Anesthesia was maintained by delivering 1% isoflurane (Abbott
Australasia; Kurnell, Australia) in compressed air via the ventilator
at a rate of 0.5 l/min. The right carotid artery was cannulated with
PE-50 tubing and utilized for blood collection and continuous
monitoring of blood pressure. The arterial line was flushed
periodically with a 100 U/ml solution of heparin in 0.9% saline. Blood
pressure was measured using a Statham P23 XL pressure transducer
interfaced to a Maclab 200 and Apple Macintosh computer.
The animal was transferred to a custom-built Perspex cradle.

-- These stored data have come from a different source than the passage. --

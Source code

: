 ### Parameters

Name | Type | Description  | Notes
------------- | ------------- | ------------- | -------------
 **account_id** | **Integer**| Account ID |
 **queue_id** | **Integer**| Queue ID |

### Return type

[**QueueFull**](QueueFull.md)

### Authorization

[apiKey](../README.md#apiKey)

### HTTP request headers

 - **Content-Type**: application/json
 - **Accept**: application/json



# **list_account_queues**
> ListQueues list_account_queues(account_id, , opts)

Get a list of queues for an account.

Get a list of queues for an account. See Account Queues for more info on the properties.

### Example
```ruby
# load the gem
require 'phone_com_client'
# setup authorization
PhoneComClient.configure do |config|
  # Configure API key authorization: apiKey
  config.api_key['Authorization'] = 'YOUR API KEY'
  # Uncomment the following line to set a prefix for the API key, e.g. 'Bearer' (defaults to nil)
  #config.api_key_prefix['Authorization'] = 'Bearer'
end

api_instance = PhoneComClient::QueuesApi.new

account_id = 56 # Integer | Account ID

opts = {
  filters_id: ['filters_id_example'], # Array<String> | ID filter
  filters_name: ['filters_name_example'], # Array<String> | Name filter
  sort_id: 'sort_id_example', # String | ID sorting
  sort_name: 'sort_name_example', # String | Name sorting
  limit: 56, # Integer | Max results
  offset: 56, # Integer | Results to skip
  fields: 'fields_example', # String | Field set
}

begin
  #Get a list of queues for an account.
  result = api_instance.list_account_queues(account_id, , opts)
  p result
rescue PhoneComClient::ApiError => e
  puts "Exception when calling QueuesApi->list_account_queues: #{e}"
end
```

The cradle was prefitted with a 37°C water-heated pad. The
gastrocnemius was exposed, and the muscle was carefully denuded of
overlying tissue and covered with a plastic film to prevent drying of
exposed tissue. A three-turn surface coil (14-mm outer diameter)
tunable to 31P was placed on the center of the
gastrocnemius muscle. A thin-walled latex balloon containing 10 mM PPA
was placed on top of the surface coil. The sampling depth of the
surface coil was determined in the same manner as described for the heart.
NMR Spectroscopy
Heart.
31P NMR experiments were performed at 121.47 MHz in a
110-mm horizontal bore Oxford 7.05-T superconducting magnet. The magnet is the property of the School of Molecular and Biomedical Sciences (JCU). 31P spectra were obtained using a Varian Inova NMR
spectrometer. Magnetic field homogeneity was maximized on the
1H free induction decay (FID) measured off resonance using
an Oxford Instruments 15-channel shim supply. Radiofrequency pulses of
8-µs duration at an ~40° flip angle were applied with a 1-s
interpulse delay. FIDs were acquired over 0.4 s with a total of
1,024 FIDs averaged. An spectral width of 8,000 Hz was used, and 6,400 data points were obtained. An exponential line broadening factor of 10 Hz was applied to the 31P NMR spectra, which were then
fitted using the Varian Fitspec software. After integration, all peaks
were multiplied by a saturation correction factor specific for each
peak. These factors were determined experimentally by comparing the
peak integrals of partially relaxed spectra, obtained using the
acquisition parameters described above, to the peak integrals of fully
relaxed spectra (20-s interpulse delay). Mean values were used in NMR
calculations of individual phosphorus compounds in the heart (and
skeletal muscle) for a 1-s acquisition delay.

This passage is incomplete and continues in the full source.